* [Aim of the task] Please repeat the lines below, exactly and only, from the one that holds "started readme section" through the one that holds "Sītādevī (Rāmas consort)".

* [Information supplied]

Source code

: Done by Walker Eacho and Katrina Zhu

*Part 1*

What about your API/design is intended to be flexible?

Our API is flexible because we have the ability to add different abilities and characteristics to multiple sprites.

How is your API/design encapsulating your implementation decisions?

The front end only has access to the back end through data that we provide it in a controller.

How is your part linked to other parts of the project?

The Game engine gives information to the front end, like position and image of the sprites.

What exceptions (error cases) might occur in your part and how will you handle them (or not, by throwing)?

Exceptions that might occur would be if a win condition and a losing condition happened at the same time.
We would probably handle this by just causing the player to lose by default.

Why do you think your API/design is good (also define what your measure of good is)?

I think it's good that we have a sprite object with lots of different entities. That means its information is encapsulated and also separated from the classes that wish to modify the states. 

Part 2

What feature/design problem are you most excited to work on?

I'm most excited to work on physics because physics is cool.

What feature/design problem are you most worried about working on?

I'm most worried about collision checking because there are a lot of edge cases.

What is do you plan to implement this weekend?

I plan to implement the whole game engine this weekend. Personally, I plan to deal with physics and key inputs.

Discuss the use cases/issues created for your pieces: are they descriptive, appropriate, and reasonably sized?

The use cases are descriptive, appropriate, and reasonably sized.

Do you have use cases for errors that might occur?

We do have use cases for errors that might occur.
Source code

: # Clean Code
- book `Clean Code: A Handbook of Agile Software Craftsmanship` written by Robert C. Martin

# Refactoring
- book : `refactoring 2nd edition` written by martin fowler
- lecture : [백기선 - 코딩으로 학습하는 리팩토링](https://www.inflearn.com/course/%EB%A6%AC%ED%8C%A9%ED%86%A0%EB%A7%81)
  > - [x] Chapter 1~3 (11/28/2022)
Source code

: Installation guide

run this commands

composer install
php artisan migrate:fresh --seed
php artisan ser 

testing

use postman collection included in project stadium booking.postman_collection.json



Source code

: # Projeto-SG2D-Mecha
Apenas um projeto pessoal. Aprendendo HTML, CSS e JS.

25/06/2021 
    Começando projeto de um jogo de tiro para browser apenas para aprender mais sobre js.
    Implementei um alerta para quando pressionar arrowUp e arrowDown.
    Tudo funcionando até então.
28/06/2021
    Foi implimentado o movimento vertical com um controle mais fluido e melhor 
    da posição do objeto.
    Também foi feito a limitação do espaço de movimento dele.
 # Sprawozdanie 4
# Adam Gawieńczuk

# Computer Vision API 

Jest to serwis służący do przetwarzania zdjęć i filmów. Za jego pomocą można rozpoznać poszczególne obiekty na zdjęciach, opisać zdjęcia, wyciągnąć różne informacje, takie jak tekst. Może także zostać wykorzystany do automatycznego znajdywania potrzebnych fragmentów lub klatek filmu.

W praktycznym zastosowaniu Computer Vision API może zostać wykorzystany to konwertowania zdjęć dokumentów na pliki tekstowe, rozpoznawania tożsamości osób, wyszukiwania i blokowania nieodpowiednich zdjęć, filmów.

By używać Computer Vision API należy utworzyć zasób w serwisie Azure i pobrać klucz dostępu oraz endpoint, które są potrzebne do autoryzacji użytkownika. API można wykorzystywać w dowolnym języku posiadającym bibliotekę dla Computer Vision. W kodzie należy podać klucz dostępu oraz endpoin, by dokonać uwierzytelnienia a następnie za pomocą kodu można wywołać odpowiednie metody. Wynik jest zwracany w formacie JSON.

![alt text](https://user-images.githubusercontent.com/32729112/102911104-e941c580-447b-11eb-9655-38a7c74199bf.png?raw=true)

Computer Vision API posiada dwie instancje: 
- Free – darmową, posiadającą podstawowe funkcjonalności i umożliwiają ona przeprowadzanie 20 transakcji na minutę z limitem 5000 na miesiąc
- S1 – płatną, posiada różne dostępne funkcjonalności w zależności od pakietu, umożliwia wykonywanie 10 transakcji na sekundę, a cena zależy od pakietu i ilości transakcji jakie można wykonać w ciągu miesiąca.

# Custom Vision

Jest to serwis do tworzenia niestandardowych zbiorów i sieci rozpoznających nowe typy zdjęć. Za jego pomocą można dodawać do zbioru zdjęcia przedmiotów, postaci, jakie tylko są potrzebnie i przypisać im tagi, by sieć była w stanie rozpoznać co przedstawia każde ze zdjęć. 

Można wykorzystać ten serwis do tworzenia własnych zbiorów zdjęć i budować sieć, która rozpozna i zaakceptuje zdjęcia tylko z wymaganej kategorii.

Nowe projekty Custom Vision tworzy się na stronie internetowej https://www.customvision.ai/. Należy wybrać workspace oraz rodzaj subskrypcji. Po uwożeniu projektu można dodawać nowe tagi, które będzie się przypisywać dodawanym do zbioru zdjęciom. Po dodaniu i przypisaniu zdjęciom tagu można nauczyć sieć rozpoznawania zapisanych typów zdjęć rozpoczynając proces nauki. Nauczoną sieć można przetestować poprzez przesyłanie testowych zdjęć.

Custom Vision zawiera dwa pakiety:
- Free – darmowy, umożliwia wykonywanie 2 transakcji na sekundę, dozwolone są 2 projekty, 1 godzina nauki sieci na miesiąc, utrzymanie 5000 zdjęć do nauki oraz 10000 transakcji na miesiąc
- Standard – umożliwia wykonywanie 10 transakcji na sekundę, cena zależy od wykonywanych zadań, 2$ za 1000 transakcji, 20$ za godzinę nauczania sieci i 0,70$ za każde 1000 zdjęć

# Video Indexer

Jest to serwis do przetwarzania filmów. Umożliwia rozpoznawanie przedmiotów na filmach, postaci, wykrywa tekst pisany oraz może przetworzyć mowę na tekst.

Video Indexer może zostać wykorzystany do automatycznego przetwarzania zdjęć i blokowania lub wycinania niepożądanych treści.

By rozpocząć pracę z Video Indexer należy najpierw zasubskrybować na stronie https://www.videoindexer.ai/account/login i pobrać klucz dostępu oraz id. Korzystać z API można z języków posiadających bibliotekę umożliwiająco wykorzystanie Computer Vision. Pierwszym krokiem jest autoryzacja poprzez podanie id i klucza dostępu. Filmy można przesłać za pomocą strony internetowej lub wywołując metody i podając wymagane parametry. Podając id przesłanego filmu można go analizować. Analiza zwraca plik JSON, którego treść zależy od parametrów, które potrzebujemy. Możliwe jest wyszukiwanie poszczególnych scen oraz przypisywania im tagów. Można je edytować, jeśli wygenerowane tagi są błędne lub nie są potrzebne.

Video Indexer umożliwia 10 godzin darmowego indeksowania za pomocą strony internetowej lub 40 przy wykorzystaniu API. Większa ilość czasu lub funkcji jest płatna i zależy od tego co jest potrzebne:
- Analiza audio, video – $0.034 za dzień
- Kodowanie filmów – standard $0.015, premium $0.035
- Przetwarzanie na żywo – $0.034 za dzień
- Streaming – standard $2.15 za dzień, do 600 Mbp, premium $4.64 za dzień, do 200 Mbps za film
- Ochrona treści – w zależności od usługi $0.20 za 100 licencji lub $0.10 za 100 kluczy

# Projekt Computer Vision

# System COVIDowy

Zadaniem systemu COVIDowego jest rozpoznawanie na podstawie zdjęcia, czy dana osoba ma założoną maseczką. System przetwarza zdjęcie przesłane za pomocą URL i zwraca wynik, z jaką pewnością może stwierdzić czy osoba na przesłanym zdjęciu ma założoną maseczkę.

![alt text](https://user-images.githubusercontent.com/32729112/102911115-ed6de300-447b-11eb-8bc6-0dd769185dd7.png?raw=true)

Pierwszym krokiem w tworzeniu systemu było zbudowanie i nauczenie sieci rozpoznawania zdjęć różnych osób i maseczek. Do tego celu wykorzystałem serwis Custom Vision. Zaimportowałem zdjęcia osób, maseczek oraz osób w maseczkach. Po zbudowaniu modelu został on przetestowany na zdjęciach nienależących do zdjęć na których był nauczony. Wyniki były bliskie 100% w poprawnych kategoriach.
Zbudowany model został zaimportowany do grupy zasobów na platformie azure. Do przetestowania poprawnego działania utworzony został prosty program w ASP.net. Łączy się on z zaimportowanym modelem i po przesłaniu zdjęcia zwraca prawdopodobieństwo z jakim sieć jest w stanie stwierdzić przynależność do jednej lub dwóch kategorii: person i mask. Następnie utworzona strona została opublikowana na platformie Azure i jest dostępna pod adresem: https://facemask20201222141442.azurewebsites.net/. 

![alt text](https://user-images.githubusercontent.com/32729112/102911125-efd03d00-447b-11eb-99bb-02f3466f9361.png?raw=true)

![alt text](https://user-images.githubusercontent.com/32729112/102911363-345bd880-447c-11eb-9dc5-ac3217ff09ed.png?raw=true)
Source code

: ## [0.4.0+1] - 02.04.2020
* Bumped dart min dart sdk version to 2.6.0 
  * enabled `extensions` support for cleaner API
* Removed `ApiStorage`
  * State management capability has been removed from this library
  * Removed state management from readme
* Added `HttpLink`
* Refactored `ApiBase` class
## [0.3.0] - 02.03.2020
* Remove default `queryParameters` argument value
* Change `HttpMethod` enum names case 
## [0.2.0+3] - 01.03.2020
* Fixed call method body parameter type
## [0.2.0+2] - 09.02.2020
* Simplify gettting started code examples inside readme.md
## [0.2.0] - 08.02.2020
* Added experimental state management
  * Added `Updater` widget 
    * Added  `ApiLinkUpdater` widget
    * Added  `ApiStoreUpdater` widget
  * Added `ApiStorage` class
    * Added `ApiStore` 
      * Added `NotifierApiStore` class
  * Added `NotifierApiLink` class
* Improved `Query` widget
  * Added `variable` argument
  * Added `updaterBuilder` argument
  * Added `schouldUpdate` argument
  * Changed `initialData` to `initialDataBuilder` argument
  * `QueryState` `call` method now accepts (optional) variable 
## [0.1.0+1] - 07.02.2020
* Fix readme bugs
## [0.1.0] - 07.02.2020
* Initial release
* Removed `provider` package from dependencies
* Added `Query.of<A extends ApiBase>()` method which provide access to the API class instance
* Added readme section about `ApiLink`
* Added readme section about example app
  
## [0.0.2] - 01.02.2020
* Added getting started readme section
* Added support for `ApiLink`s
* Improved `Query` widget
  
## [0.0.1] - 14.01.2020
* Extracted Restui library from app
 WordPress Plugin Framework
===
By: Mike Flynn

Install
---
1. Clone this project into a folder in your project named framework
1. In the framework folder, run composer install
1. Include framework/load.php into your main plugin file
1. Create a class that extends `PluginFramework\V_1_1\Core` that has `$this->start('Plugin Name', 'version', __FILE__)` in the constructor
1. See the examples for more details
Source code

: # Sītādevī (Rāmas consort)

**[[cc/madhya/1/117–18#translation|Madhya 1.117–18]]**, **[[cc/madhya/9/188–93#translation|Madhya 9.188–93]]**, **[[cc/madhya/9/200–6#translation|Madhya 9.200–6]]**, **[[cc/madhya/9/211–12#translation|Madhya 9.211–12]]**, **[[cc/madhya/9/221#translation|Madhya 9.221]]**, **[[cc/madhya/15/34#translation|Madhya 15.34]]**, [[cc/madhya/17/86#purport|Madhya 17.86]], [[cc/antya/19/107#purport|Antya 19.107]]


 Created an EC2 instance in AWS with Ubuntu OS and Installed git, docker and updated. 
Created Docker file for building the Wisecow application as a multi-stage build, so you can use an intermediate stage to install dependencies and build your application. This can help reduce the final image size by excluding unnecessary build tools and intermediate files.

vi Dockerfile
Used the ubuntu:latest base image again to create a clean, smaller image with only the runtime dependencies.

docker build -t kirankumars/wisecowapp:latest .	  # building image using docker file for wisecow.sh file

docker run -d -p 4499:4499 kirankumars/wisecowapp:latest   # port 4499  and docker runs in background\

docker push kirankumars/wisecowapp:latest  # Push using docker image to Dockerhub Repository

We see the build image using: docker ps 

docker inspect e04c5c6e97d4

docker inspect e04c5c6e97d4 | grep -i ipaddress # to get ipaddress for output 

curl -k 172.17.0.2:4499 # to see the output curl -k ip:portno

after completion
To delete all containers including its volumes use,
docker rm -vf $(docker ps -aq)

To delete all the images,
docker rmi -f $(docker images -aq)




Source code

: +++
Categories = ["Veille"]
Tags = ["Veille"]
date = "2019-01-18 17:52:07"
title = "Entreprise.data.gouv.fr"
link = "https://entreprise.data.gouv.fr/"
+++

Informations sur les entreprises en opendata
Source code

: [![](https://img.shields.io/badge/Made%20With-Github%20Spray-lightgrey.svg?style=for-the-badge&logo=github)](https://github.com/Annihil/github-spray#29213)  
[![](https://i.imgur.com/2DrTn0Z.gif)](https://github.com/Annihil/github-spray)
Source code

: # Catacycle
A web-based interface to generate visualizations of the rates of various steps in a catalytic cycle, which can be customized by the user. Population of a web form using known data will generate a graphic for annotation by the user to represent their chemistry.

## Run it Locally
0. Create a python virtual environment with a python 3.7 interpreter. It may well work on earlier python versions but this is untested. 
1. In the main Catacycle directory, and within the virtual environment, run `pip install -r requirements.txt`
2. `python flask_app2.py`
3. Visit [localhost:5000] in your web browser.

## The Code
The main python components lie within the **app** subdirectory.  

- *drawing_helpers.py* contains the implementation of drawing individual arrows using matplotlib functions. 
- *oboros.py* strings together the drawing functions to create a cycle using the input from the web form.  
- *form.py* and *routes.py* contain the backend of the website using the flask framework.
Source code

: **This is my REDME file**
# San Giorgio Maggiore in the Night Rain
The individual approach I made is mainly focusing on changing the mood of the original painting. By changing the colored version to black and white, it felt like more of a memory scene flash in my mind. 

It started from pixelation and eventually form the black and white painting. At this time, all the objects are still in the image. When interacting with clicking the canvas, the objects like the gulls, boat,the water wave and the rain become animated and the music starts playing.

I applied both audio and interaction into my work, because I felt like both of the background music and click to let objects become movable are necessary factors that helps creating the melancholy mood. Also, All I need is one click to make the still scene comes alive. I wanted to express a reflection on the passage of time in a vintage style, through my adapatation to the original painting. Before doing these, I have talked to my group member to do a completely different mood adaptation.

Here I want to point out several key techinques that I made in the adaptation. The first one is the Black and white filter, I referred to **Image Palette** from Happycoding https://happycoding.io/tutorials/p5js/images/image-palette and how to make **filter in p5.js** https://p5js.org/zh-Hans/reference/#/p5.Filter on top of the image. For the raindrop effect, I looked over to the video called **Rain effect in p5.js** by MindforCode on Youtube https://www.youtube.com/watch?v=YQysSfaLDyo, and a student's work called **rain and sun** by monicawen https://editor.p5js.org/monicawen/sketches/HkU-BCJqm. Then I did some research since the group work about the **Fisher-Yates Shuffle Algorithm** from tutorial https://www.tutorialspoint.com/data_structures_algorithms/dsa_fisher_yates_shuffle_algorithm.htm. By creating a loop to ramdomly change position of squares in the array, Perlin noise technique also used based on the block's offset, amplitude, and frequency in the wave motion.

* [Your response]
* Added getting started readme section
* Added support for `ApiLink`s
* Improved `Query` widget
  
## [0.0.1] - 14.01.2020
* Extracted Restui library from app
 WordPress Plugin Framework
===
By: Mike Flynn

Install
---
1. Clone this project into a folder in your project named framework
1. In the framework folder, run composer install
1. Include framework/load.php into your main plugin file
1. Create a class that extends `PluginFramework\V_1_1\Core` that has `$this->start('Plugin Name', 'version', __FILE__)` in the constructor
1. See the examples for more details
Source code

: # Sītādevī (Rāmas consort)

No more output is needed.